Date: August 14, 2003   By:   /s/ Stephen P. Zelnak, Jr.
       
          Stephen P. Zelnak, Jr.
          Chairman and Chief Executive Officer

 

Ex-31.02 Section 302 Certification of CFO
 

EXHIBIT 31.02

CERTIFICATION PURSUANT TO SECURITIES AND EXCHANGE ACT OF 1934

RULE 13a-14 AS ADOPTED PURSUANT TO SECTION 302 OF SARBANES-OXLEY
ACT OF 2002

I, Janice K. Henry, Chief Financial Officer, certify that:

  1.   I have reviewed this quarterly report on Form 10-Q of Martin Marietta Materials, Inc.;
 
  2.   Based on my knowledge, this report does not contain any untrue statement of a material fact or omit to state a material fact necessary to make the statements made, in light of the circumstances under which such statements were made, not misleading with respect to the period covered by this report;
 
  3.   Based on my knowledge, the financial statements, and other financial information included in this report, fairly present in all material respects the financial condition, results of operations and cash flows of the registrant as of, and for, the periods presented in this report;
 
  4.   The registrant’s other certifying officers and I are responsible for establishing and maintaining disclosure controls and procedures (as defined in Exchange Act Rules 13a-15(e) and 15d-15(e)) for the registrant and have:
     
  a. Designed such disclosure controls and procedures, or caused such disclosure controls and procedures to be designed under our supervision, to ensure that material information relating to the registrant, including its consolidated subsidiaries, is made known to us by others within those entities, particularly during the period in which this report is being prepared;
         
  b. Evaluated the effectiveness of the registrant’s disclosure controls and procedures and presented in this report our conclusions about the effectiveness of the disclosure controls and procedures, as of the end of the period covered by this report based on such evaluation; and
         
  c.

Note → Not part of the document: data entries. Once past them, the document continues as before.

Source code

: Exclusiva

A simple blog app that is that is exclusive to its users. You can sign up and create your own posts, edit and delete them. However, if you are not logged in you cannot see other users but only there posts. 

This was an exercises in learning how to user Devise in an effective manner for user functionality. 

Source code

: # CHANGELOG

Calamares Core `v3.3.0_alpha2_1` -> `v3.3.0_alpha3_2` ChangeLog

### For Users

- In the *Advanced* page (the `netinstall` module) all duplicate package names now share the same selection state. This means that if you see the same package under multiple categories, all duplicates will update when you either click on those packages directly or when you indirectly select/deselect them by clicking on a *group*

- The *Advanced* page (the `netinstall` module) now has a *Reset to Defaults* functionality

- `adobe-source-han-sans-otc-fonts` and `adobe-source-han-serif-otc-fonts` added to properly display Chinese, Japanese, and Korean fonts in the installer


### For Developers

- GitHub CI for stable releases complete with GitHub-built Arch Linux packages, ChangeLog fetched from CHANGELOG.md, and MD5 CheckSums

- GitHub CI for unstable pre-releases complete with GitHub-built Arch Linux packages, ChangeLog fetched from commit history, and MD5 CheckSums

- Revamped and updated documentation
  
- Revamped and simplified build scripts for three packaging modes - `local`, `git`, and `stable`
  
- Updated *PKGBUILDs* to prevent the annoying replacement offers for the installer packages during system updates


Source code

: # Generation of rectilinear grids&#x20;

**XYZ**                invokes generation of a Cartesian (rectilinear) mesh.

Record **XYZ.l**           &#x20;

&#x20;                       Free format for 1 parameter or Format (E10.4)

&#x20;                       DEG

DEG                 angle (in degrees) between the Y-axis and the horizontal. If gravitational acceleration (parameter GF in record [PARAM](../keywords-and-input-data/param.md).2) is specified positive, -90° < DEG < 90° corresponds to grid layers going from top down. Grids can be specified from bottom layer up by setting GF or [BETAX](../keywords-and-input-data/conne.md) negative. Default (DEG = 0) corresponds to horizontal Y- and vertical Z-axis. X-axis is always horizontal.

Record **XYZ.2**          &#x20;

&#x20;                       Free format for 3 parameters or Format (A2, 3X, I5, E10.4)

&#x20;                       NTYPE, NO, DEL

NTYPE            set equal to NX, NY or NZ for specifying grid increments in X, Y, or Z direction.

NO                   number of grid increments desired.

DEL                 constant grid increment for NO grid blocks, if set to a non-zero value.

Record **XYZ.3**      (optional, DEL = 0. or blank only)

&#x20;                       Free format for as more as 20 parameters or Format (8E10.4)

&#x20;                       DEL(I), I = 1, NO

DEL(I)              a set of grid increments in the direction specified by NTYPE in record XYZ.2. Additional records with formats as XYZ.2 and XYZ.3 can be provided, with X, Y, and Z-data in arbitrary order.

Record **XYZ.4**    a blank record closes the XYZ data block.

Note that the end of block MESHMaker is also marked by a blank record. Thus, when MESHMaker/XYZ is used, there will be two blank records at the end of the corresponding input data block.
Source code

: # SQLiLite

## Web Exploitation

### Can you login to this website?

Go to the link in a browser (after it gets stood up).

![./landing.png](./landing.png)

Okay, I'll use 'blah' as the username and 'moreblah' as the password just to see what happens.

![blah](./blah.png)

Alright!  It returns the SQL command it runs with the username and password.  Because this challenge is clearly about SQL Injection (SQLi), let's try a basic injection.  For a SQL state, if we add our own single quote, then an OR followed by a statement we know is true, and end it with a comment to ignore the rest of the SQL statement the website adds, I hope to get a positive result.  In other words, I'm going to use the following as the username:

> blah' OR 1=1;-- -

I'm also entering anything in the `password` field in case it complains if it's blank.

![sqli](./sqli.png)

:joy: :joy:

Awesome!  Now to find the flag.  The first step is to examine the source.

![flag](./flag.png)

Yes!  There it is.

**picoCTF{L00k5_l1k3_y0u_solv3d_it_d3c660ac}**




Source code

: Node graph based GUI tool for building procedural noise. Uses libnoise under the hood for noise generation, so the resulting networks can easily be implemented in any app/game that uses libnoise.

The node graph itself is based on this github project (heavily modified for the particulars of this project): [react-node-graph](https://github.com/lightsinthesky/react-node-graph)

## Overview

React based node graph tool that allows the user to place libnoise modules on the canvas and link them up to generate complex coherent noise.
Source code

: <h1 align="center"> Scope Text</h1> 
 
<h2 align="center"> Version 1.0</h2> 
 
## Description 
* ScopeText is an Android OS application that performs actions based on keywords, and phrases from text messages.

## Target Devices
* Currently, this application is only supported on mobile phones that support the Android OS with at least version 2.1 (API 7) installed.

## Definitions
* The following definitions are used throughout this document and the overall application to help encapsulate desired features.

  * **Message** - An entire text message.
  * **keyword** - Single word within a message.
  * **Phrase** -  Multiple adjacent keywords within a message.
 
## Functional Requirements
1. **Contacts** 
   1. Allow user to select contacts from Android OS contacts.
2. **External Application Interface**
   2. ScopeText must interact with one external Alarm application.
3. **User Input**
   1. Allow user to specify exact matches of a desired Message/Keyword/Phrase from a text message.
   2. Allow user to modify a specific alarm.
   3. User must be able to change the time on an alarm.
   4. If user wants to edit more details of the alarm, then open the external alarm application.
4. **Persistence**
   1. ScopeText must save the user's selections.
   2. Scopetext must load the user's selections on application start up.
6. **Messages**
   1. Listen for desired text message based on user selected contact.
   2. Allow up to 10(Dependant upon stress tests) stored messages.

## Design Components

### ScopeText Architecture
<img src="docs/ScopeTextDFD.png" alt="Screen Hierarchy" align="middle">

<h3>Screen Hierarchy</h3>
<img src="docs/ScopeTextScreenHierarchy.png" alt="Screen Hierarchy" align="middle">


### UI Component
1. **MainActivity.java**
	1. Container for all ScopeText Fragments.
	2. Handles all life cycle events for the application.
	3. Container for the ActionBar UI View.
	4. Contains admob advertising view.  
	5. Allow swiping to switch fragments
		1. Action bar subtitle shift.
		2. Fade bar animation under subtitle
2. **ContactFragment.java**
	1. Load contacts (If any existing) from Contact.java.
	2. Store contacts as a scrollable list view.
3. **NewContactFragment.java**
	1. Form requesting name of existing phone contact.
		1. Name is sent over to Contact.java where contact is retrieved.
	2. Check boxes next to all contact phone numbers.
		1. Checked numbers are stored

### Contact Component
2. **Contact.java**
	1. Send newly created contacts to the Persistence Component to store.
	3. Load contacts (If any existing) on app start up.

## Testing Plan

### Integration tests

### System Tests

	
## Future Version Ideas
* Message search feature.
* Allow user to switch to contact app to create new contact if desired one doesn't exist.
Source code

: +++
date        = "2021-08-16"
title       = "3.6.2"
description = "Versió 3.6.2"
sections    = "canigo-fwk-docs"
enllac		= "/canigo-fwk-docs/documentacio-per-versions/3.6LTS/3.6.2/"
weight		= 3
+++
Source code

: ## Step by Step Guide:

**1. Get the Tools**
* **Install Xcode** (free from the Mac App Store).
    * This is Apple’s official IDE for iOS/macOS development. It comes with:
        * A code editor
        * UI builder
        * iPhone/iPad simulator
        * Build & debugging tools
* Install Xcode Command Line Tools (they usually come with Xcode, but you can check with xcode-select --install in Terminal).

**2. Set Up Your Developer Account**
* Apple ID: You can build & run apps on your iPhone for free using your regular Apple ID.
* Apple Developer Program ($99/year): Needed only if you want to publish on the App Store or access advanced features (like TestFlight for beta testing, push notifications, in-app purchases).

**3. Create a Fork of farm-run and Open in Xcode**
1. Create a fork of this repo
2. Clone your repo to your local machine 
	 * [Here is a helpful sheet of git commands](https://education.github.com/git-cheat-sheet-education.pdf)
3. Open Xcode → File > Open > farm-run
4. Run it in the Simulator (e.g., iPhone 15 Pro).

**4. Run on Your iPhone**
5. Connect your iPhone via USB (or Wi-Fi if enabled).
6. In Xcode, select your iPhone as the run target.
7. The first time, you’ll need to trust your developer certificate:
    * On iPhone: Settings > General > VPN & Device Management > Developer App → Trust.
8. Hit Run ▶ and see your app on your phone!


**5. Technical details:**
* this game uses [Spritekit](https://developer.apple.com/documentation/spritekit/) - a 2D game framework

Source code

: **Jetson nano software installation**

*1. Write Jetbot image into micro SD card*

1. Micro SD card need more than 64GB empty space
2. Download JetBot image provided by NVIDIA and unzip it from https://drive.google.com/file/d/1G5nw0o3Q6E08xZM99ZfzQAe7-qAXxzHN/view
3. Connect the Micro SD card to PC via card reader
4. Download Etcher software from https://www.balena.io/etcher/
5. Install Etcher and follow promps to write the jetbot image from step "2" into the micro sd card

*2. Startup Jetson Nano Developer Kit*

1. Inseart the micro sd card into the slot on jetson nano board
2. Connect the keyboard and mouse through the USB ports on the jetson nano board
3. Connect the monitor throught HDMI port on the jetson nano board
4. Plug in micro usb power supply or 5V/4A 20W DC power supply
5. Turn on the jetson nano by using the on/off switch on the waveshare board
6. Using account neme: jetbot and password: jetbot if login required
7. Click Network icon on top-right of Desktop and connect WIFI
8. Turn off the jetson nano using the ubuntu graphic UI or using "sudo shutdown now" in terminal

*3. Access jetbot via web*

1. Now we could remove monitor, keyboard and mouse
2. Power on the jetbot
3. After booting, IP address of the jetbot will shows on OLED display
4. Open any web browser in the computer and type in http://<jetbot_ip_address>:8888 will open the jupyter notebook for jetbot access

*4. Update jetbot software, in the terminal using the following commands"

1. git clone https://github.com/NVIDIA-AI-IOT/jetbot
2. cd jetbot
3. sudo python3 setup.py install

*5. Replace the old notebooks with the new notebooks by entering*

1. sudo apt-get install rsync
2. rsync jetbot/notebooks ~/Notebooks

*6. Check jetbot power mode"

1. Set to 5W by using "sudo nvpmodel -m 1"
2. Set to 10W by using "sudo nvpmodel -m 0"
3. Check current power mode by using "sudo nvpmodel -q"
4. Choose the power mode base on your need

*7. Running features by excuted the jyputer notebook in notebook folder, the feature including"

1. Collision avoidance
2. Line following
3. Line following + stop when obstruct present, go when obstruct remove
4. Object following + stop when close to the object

Disclosed in this report any change in the registrant’s internal control over financial reporting that occurred during the registrant’s most recent fiscal quarter that has materially affected, or is reasonably likely to materially affect, the registrant’s internal control over financial reporting; and

 


 

  5.   The registrant’s other certifying officers and I have disclosed, based on our most recent evaluation of internal control over financial reporting, to the registrant’s auditors and the audit committee of registrant’s board of directors (or persons performing the equivalent functions):
     
  a. All significant deficiencies and material weaknesses in the design or operation of internal controls over financial reporting which are reasonably likely to adversely affect the registrant’s ability to record, process, summarize and report financial information; and
 
  b. Any fraud, whether or not material, that involves management or other employees who have a significant role in the registrant’s internal control over financial reporting.
             
Date: August 14, 2003   By:   /s/ Janice K. Henry
       
          Janice K. Henry
          Chief Financial Officer

 

Ex-32.01 Section 906 Certification of CEO
 

EXHIBIT 32.01

Written Statement Pursuant to 18 U.S.C. 1350,

As Adopted Pursuant to Section 906 of the Sarbanes-Oxley Act of 2002

     In connection with the Quarterly Report on Form 10-Q for the period ended June 30, 2003 (the “Report”) of Martin Marietta Materials, Inc. (the “Registrant”), as filed with the Securities and Exchange Commission on the date hereof, I, Stephen P. Zelnak, Jr., the Chief Executive Officer of the Registrant certify, to the best of my knowledge, that:

  (1)   the Report fully complies with the requirements of Section 13(a) or 15(d) of the Securities Exchange Act of 1934, as amended; and
 
  (2)   the information contained in the Report fairly presents, in all material respects, the financial condition and results of operations of the Registrant.
   
  /s/ Stephen P. Zelnak, Jr.
 
  Stephen P. Zelnak, Jr.
  Chief Executive Officer

Dated: August 14, 2003

A signed original of this written statement required by Section 906 has been provided to Martin Marietta Materials, Inc. and will be retained by Martin Marietta Materials, Inc. and furnished to the Securities and Exchange Commission or its staff upon request.

 

Ex-32.02 Section 906 Certification of CFO
 

EXHIBIT 32.02

Written Statement Pursuant to 18 U.S.C. 1350,

As Adopted Pursuant to Section 906 of the Sarbanes-Oxley Act of 2002

     In connection with the Quarterly Report on Form 10-Q for the period ended June 30, 2003 (the “Report”) of Martin Marietta Materials, Inc. (the “Registrant”), as filed with the Securities and Exchange Commission on the date hereof, I, Janice K. Henry, the Chief Financial Officer of the Registrant certify, to the best of my knowledge, that:

  (1)   the Report fully complies with the requirements of Section 13(a) or 15(d) of the Securities Exchange Act of 1934, as amended; and
 
  (2)   the information contained in the Report fairly presents, in all material respects, the financial condition and results of operations of the Registrant.
   
  /s/ Janice K. Henry
 
  Janice K. Henry
  Chief Financial Officer

Dated: August 14, 2003

A signed original of this written statement required by Section 906 has been provided to Martin Marietta Materials, Inc. and will be retained by Martin Marietta Materials, Inc. and furnished to the Securities and Exchange Commission or its staff upon request.